§ **Exercise brief**
The answer must consist solely of the lines from the one containing "6 & $2 \times" through the last line of the records below, repeated exactly, with all pictures omitted.

§ **Material to process**
- - - -

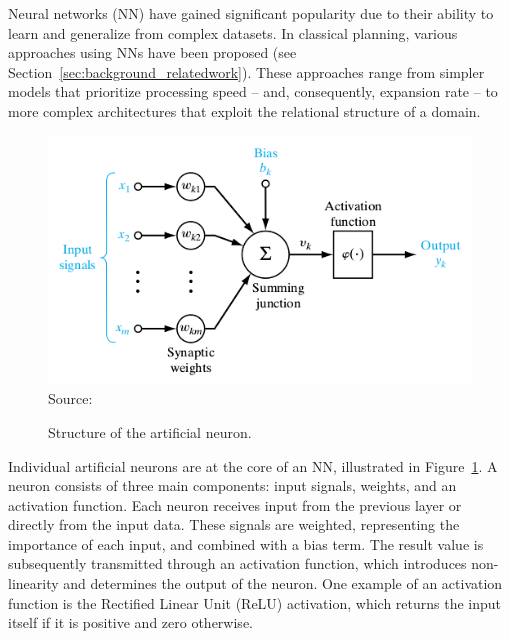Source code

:Neural networks (NN) have gained significant popularity due to their ability to learn and generalize from complex datasets. In classical planning, various approaches using NNs have been proposed (see Section~\ref{sec:background_relatedwork}). These approaches range from simpler models that prioritize processing speed -- and, consequently, expansion rate -- to more complex architectures that exploit the relational structure of a domain.

\begin{figure}[ht]
    \caption{Structure of the artificial neuron.}
    \label{fig:neuron}
    \centering
    \includegraphics[width=0.9\linewidth]{figures/neuron.png} \\
    Source:~\cite{Haykin/2009}
\end{figure}

Individual artificial neurons are at the core of an NN, illustrated in Figure~\ref{fig:neuron}. A neuron consists of three main components: input signals, weights, and an activation function. Each neuron receives input from the previous layer or directly from the input data. These signals are weighted, representing the importance of each input, and combined with a bias term. The result value is subsequently transmitted through an activation function, which introduces non-linearity and determines the output of the neuron. One example of an activation function is the Rectified Linear Unit (ReLU) activation, which returns the input itself if it is positive and zero otherwise.

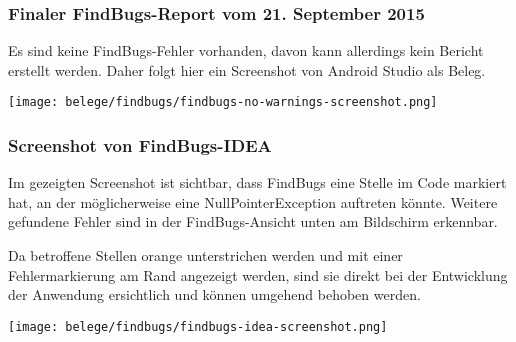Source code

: \subsubsection{Finaler FindBugs-Report vom 21. September 2015}


Es sind keine FindBugs-Fehler vorhanden, davon kann allerdings kein Bericht erstellt werden. Daher folgt hier ein Screenshot von Android Studio als Beleg.

\texttt{[image: belege/findbugs/findbugs-no-warnings-screenshot.png]}


\clearpage
\subsubsection{Screenshot von FindBugs-IDEA}

Im gezeigten Screenshot ist sichtbar, dass FindBugs eine Stelle im Code markiert hat, an der möglicherweise eine NullPointerException auftreten könnte. Weitere gefundene Fehler sind in der FindBugs-Ansicht unten am Bildschirm erkennbar.

Da betroffene Stellen orange unterstrichen werden und mit einer Fehlermarkierung am Rand angezeigt werden, sind sie direkt bei der Entwicklung der Anwendung ersichtlich und können umgehend behoben werden.

\texttt{[image: belege/findbugs/findbugs-idea-screenshot.png]}

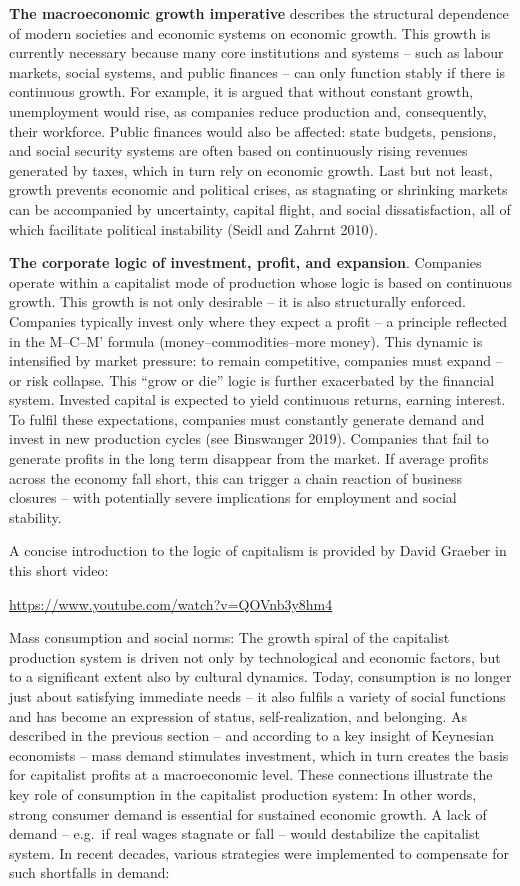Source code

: \documentclass[
  a4paper,
  openany]{book}
\begin{document}
\textbf{The macroeconomic growth imperative} describes the structural
dependence of modern societies and economic systems on economic growth.
This growth is currently necessary because many core institutions and
systems -- such as labour markets, social systems, and public finances
-- can only function stably if there is continuous growth. For example,
it is argued that without constant growth, unemployment would rise, as
companies reduce production and, consequently, their workforce. Public
finances would also be affected: state budgets, pensions, and social
security systems are often based on continuously rising revenues
generated by taxes, which in turn rely on economic growth. Last but not
least, growth prevents economic and political crises, as stagnating or
shrinking markets can be accompanied by uncertainty, capital flight, and
social dissatisfaction, all of which facilitate political instability
(Seidl and Zahrnt 2010).

\textbf{The corporate logic of investment, profit, and expansion}.
Companies operate within a capitalist mode of production whose logic is
based on continuous growth. This growth is not only desirable -- it is
also structurally enforced. Companies typically invest only where they
expect a profit -- a principle reflected in the M--C--M' formula
(money--commodities--more money). This dynamic is intensified by market
pressure: to remain competitive, companies must expand -- or risk
collapse. This ``grow or die'' logic is further exacerbated by the
financial system. Invested capital is expected to yield continuous
returns, earning interest. To fulfil these expectations, companies must
constantly generate demand and invest in new production cycles (see
Binswanger 2019). Companies that fail to generate profits in the long
term disappear from the market. If average profits across the economy
fall short, this can trigger a chain reaction of business closures --
with potentially severe implications for employment and social
stability.

A concise introduction to the logic of capitalism is provided by David
Graeber in this short video:

\url{https://www.youtube.com/watch?v=QOVnb3y8hm4}

Mass consumption and social norms: The growth spiral of the capitalist
production system is driven not only by technological and economic
factors, but to a significant extent also by cultural dynamics. Today,
consumption is no longer just about satisfying immediate needs -- it
also fulfils a variety of social functions and has become an expression
of status, self-realization, and belonging. As described in the previous
section -- and according to a key insight of Keynesian economists --
mass demand stimulates investment, which in turn creates the basis for
capitalist profits at a macroeconomic level. These connections
illustrate the key role of consumption in the capitalist production
system: In other words, strong consumer demand is essential for
sustained economic growth. A lack of demand -- e.g.~if real wages
stagnate or fall -- would destabilize the capitalist system. In recent
decades, various strategies were implemented to compensate for such
shortfalls in demand:
\end{document}
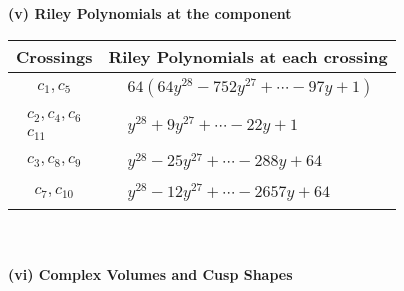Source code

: \documentclass[1p]{elsarticle_modified}
\theoremstyle{definition}
\begin{document}
\newpage\renewcommand{\arraystretch}{1}
\flushleft \textbf{(v) Riley Polynomials at the component}\newline \\
\begin{tabular}{m{50pt}|m{274pt}}
Crossings & \hspace{64pt}Riley Polynomials at each crossing \\
\hline $$\begin{aligned}c_{1},c_{5}\end{aligned}$$&$\begin{aligned}
&64(64 y^{28}-752 y^{27}+\cdots-97 y+1)
\end{aligned}$\\
\hline $$\begin{aligned}c_{2},c_{4},c_{6}\\c_{11}\end{aligned}$$&$\begin{aligned}
&y^{28}+9 y^{27}+\cdots-22 y+1
\end{aligned}$\\
\hline $$\begin{aligned}c_{3},c_{8},c_{9}\end{aligned}$$&$\begin{aligned}
&y^{28}-25 y^{27}+\cdots-288 y+64
\end{aligned}$\\
\hline $$\begin{aligned}c_{7},c_{10}\end{aligned}$$&$\begin{aligned}
&y^{28}-12 y^{27}+\cdots-2657 y+64
\end{aligned}$\\
\hline
\end{tabular}\\~\\
\newpage\flushleft \textbf{(vi) Complex Volumes and Cusp Shapes}
\end{document}
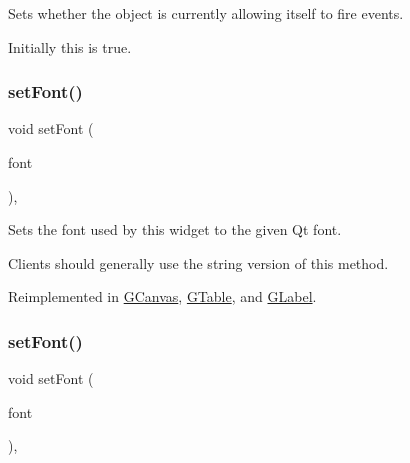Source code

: Sets whether the object is currently allowing itself to fire events. 

Initially this is true. \mbox{\label{classsgl_1_1GInteractor_a2592348886ffea646c6534bf88f7c49d}} 
\subsubsection{\texorpdfstring{set\+Font()}{setFont()}\hspace{0.1cm}{\footnotesize\ttfamily [1/2]}}
{\footnotesize\ttfamily void set\+Font (\begin{DoxyParamCaption}\item[{const Q\+Font \&}]{font }\end{DoxyParamCaption})\hspace{0.3cm}{\ttfamily [virtual]}, {\ttfamily [inherited]}}



Sets the font used by this widget to the given Qt font. 

Clients should generally use the string version of this method. 

Reimplemented in \mbox{\hyperlink{classsgl_1_1GCanvas_ad1d75b3840a41ba7d1e8a921696dc684}{G\+Canvas}}, \mbox{\hyperlink{classsgl_1_1GTable_ad1d75b3840a41ba7d1e8a921696dc684}{G\+Table}}, and \mbox{\hyperlink{classsgl_1_1GLabel_ad1d75b3840a41ba7d1e8a921696dc684}{G\+Label}}.

\mbox{\label{classsgl_1_1GInteractor_a8e096e8818d838aceae1d46d58fb3a7b}} 
\subsubsection{\texorpdfstring{set\+Font()}{setFont()}\hspace{0.1cm}{\footnotesize\ttfamily [2/2]}}
{\footnotesize\ttfamily void set\+Font (\begin{DoxyParamCaption}\item[{const std\+::string \&}]{font }\end{DoxyParamCaption})\hspace{0.3cm}{\ttfamily [virtual]}, {\ttfamily [inherited]}}



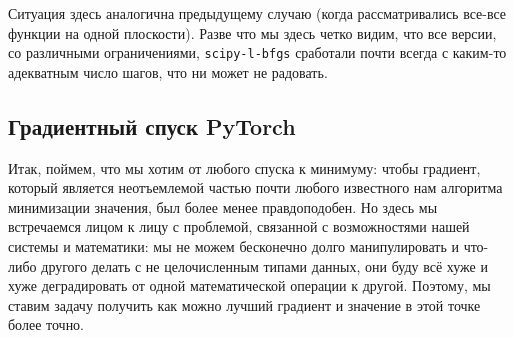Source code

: \documentclass[12pt, a4paper, oneside, final]{article}
\begin{document}
	Ситуация здесь аналогична предыдущему случаю (когда рассматривались все-все функции на одной плоскости).
	Разве что мы здесь четко видим, что все версии, со различными ограничениями, \texttt{scipy-l-bfgs} сработали почти всегда с каким-то адекватным число шагов, что ни может не радовать.
	\subsection*{Градиентный спуск PyTorch}
	Итак, поймем, что мы хотим от любого спуска к минимуму: чтобы градиент, который является неотъемлемой частью почти любого известного нам алгоритма минимизации значения, был более менее правдоподобен.
	Но здесь мы встречаемся лицом к лицу с проблемой, связанной с возможностями нашей системы и математики: мы не можем бесконечно долго манипулировать и что-либо другого делать с не целочисленным типами данных, они буду всё хуже и хуже деградировать от одной математической операции к другой.
	Поэтому, мы ставим задачу получить как можно лучший градиент и значение в этой точке более точно.
\end{document}
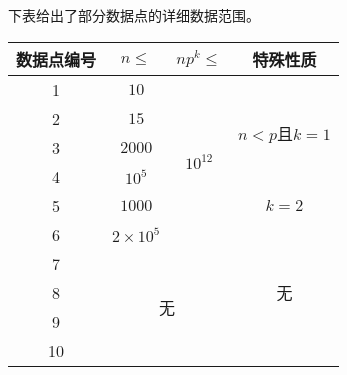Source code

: \documentclass{article}
\begin{document}
下表给出了部分数据点的详细数据范围。
\begin{center}
    \begin{tabular}{|c|c|c|c|} \hline
        数据点编号 & $n \leq$ & $np^k \leq$ & 特殊性质 \\ \hline
        1 & $10$ & \multirow{6}{*}{$10^{12}$} & \multirow{4}{*}{$n<p$且$k=1$} \\ \cline{1-2}
        2 & $15$ & & \\ \cline{1-2}
        3 & $2000$ & & \\ \cline{1-2}
        4 & $10^5$ & & \\ \cline{1-2} \cline{4-4}
        5 & $1000$ & & $k=2$ \\ \cline{1-2} \cline{4-4}
        6 & $2 \times 10^5$ & & \multirow{5}{*}{无} \\ \cline{1-3}
        7 & \multicolumn{2}{|c|}{\multirow{4}{*}{无}} & \\ \cline{1-1}
        8 & \multicolumn{2}{|c|}{} & \\ \cline{1-1}
        9 & \multicolumn{2}{|c|}{} & \\ \cline{1-1}
        10 & \multicolumn{2}{|c|}{} & \\ \hline
    \end{tabular}
\end{center}
\end{document}
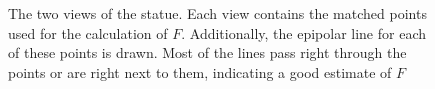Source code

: \documentclass[11pt,a4paper]{article}
\begin{document}
\begin{figure}

\caption{The two views of the statue. Each view contains the matched points used for the calculation of $F$. Additionally, the epipolar line for each of these points is drawn. Most of the lines pass right through the points or are right next to them, indicating a good estimate of $F$}%
\label{fig:4}
\end{figure}
\end{document}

- - - -

§ **Completed task**
        6 & $2 \times 10^5$ & & \multirow{5}{*}{无} \\ \cline{1-3}
        7 & \multicolumn{2}{|c|}{\multirow{4}{*}{无}} & \\ \cline{1-1}
        8 & \multicolumn{2}{|c|}{} & \\ \cline{1-1}
        9 & \multicolumn{2}{|c|}{} & \\ \cline{1-1}
        10 & \multicolumn{2}{|c|}{} & \\ \hline
    \end{tabular}
\end{center}
\end{document}
Source code

: \documentclass[11pt,a4paper]{article}
\begin{document}
\begin{figure}

\caption{The two views of the statue. Each view contains the matched points used for the calculation of $F$. Additionally, the epipolar line for each of these points is drawn. Most of the lines pass right through the points or are right next to them, indicating a good estimate of $F$}%
\label{fig:4}
\end{figure}
\end{document}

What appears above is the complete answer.